Policy makers have long used property tax abatements and incentives to draw investment, rehabilitation and other economic development to particular locations. While the economic effects of abatements and incentives are typically positive, officials facing budget deficits at state and local levels have begun to look for ways to hold onto more of their potential tax revenues while still enticing new business and development.
It is a difficult balancing act for lawmakers, and the changes they seek vary by state. For property owners and developers considering construction, expansion, or renovation of a new facility, now is the time to study any proposed changes to incentive rules and to ensure compliance with existing incentive agreements.
In Texas, state legislators are considering revisions to several economic development incentives the state has successfully used to attract new companies. Lee Higgins, president of Austin-based Business Economic Incentives LLC, fears that a major overhaul of business incentives offered by the state would slow economic growth in the state.
To counterbalance a potential slowdown in economic growth in North Carolina, state officials are working to find ways to support projects that would not have qualified for state or local government support before the economic downturn.
For instance, in better times, companies typically would have to create 50 to 100 jobs and commit to invest $2 million to $5 million in capital expenditures before a state or local agency would show much interest in supporting a project.
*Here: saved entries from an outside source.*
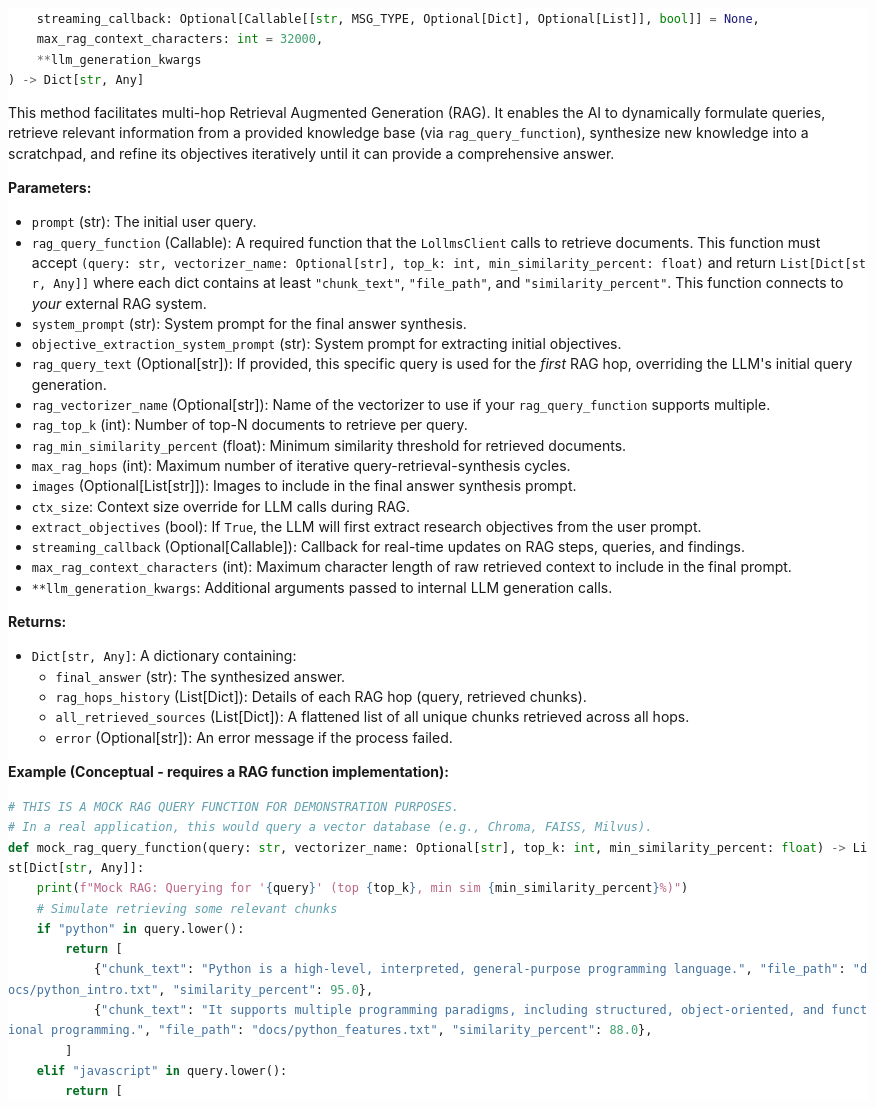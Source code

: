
 ```python
    streaming_callback: Optional[Callable[[str, MSG_TYPE, Optional[Dict], Optional[List]], bool]] = None,
    max_rag_context_characters: int = 32000,
    **llm_generation_kwargs
) -> Dict[str, Any]
```

This method facilitates multi-hop Retrieval Augmented Generation (RAG). It enables the AI to dynamically formulate queries, retrieve relevant information from a provided knowledge base (via `rag_query_function`), synthesize new knowledge into a scratchpad, and refine its objectives iteratively until it can provide a comprehensive answer.

**Parameters:**
*   `prompt` (str): The initial user query.
*   `rag_query_function` (Callable): A required function that the `LollmsClient` calls to retrieve documents. This function must accept `(query: str, vectorizer_name: Optional[str], top_k: int, min_similarity_percent: float)` and return `List[Dict[str, Any]]` where each dict contains at least `"chunk_text"`, `"file_path"`, and `"similarity_percent"`. This function connects to *your* external RAG system.
*   `system_prompt` (str): System prompt for the final answer synthesis.
*   `objective_extraction_system_prompt` (str): System prompt for extracting initial objectives.
*   `rag_query_text` (Optional[str]): If provided, this specific query is used for the *first* RAG hop, overriding the LLM's initial query generation.
*   `rag_vectorizer_name` (Optional[str]): Name of the vectorizer to use if your `rag_query_function` supports multiple.
*   `rag_top_k` (int): Number of top-N documents to retrieve per query.
*   `rag_min_similarity_percent` (float): Minimum similarity threshold for retrieved documents.
*   `max_rag_hops` (int): Maximum number of iterative query-retrieval-synthesis cycles.
*   `images` (Optional[List[str]]): Images to include in the final answer synthesis prompt.
*   `ctx_size`: Context size override for LLM calls during RAG.
*   `extract_objectives` (bool): If `True`, the LLM will first extract research objectives from the user prompt.
*   `streaming_callback` (Optional[Callable]): Callback for real-time updates on RAG steps, queries, and findings.
*   `max_rag_context_characters` (int): Maximum character length of raw retrieved context to include in the final prompt.
*   `**llm_generation_kwargs`: Additional arguments passed to internal LLM generation calls.

**Returns:**
*   `Dict[str, Any]`: A dictionary containing:
    *   `final_answer` (str): The synthesized answer.
    *   `rag_hops_history` (List[Dict]): Details of each RAG hop (query, retrieved chunks).
    *   `all_retrieved_sources` (List[Dict]): A flattened list of all unique chunks retrieved across all hops.
    *   `error` (Optional[str]): An error message if the process failed.

**Example (Conceptual - requires a RAG function implementation):**
```python
# THIS IS A MOCK RAG QUERY FUNCTION FOR DEMONSTRATION PURPOSES.
# In a real application, this would query a vector database (e.g., Chroma, FAISS, Milvus).
def mock_rag_query_function(query: str, vectorizer_name: Optional[str], top_k: int, min_similarity_percent: float) -> List[Dict[str, Any]]:
    print(f"Mock RAG: Querying for '{query}' (top {top_k}, min sim {min_similarity_percent}%)")
    # Simulate retrieving some relevant chunks
    if "python" in query.lower():
        return [
            {"chunk_text": "Python is a high-level, interpreted, general-purpose programming language.", "file_path": "docs/python_intro.txt", "similarity_percent": 95.0},
            {"chunk_text": "It supports multiple programming paradigms, including structured, object-oriented, and functional programming.", "file_path": "docs/python_features.txt", "similarity_percent": 88.0},
        ]
    elif "javascript" in query.lower():
        return [
```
Now, a company can create as few as 20 new jobs and spend less than $1 million on capital improvements and still gain the support of local government.
In addition, economic development officials in North Carolina have shown flexibility and a willingness to discuss support for projects that entice existing employers to remain in the region, especially as companies are in the process of consolidating operations across the U.S.
In North Carolina, Gov. Bev Purdue schedules public announcements when companies add as few as 15 new jobs to show her commitment to economic development, says Craig Fisher, managing member in the Charlotte, N.C. office of Tax Incentives Consultants LLC.
Many state and local economic development officials are working with companies struggling to meet job creation numbers agreed to before the slump.
In the Northeast, the economic downturn has limited the amount of incentives that states can offer, but government officials have been granted freedom to exercise more creativity with programs that promote economic development.
In Massachusetts, the Economic Development Incentive Program offers a negotiated state investment tax credit and municipal tax increment financing. Once highly utilized, the program has been capped at $25 million annually as of Jan. 1, 2010.
Massachusetts has increased flexibility for the investment tax credit to equal as much as 10% of construction and start-up costs for projects in locations designated for economic development. In areas of Massachusetts not designated as economic target areas, a project that creates 100 or more jobs also is eligible to receive a 10% investment tax credit.
Scot Butcher, managing member in the Boston office of Tax Incentives Consultants LLC, says the tax credit amount may be taken as credit against future taxes or collected as a refund. The tax credit can run as high as 40% for some manufacturing projects.
The trends in Texas, Massachusetts and North Carolina signify that tax abatements and incentives are still available to property owners. To take advantage of abatement laws in their region, owners need to understand the laws governing them and stay abreast of the changes that have occurred in these laws.